[WORK TO BE COMPLETED] Copy each line of the data beneath in which the word "processing" appears.

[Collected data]
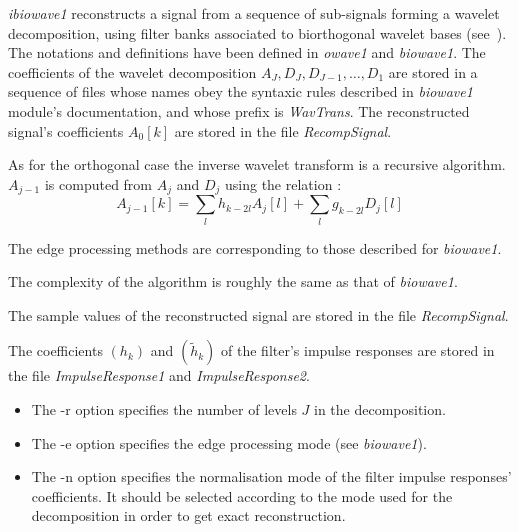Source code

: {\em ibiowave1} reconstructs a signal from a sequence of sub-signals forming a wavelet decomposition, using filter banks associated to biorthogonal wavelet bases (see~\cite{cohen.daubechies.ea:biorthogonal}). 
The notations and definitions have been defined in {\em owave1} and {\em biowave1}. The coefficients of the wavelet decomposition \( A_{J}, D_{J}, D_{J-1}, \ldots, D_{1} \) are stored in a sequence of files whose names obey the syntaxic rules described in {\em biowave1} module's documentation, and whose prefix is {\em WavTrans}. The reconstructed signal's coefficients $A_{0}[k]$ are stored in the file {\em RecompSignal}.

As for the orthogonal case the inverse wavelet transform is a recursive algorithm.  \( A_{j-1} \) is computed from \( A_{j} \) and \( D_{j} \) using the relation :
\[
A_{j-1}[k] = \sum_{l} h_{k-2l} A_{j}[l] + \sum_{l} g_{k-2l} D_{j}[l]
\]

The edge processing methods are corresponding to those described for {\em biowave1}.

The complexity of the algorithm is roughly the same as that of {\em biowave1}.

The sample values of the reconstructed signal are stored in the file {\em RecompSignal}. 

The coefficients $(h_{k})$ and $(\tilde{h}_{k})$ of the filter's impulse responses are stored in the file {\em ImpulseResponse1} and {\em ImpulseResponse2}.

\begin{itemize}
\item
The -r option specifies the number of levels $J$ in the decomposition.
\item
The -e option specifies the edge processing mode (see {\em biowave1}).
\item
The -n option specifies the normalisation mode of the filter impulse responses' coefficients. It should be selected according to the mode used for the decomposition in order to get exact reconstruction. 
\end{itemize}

* * *

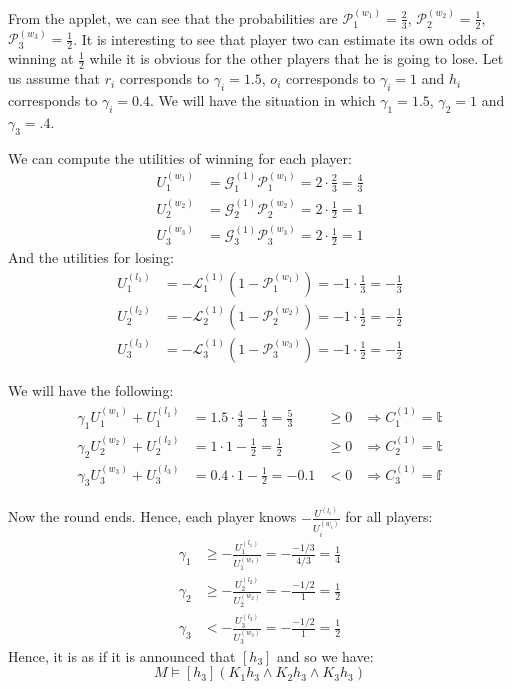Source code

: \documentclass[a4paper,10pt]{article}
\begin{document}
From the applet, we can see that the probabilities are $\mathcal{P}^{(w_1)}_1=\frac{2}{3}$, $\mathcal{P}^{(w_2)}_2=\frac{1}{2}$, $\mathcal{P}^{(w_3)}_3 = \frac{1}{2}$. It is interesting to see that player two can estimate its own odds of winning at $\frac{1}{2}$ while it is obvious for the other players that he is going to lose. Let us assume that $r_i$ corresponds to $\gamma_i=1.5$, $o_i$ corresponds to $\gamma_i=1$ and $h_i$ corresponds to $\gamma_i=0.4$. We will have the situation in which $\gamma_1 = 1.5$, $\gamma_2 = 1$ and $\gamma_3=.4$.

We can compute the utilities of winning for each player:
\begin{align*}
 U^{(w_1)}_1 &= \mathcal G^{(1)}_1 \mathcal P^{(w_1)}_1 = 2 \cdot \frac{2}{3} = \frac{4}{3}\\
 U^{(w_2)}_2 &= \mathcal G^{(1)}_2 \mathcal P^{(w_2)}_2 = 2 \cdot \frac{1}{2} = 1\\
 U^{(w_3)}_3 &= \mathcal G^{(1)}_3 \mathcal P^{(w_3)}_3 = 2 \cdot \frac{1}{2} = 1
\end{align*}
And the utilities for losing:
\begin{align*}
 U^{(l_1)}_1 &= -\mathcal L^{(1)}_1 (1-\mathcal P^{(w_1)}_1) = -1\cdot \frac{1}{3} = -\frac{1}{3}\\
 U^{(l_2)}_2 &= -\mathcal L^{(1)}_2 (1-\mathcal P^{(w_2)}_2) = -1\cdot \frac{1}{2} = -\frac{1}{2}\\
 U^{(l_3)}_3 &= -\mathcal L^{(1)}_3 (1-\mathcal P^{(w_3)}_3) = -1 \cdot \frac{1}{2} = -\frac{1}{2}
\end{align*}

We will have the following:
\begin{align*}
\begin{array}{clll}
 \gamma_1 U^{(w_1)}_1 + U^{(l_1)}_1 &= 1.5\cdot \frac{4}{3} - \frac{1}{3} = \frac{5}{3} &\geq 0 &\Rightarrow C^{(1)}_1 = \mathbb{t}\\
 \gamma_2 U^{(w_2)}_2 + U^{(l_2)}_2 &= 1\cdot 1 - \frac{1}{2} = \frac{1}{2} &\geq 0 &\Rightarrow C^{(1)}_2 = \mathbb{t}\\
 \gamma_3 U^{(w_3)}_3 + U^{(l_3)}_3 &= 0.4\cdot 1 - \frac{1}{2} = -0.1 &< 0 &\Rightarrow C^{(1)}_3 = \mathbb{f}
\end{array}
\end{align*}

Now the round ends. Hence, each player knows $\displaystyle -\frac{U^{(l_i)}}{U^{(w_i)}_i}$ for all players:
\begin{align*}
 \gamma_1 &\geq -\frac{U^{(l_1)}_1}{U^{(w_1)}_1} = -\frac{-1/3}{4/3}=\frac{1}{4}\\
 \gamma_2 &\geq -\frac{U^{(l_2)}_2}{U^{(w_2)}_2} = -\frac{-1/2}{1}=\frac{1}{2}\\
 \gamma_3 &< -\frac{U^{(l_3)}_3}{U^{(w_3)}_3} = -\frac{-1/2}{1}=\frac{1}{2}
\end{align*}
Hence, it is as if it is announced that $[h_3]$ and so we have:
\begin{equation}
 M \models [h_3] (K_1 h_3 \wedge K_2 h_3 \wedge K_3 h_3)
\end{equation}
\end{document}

[OUTPUT]
The edge processing methods are corresponding to those described for {\em biowave1}.
The -e option specifies the edge processing mode (see {\em biowave1}).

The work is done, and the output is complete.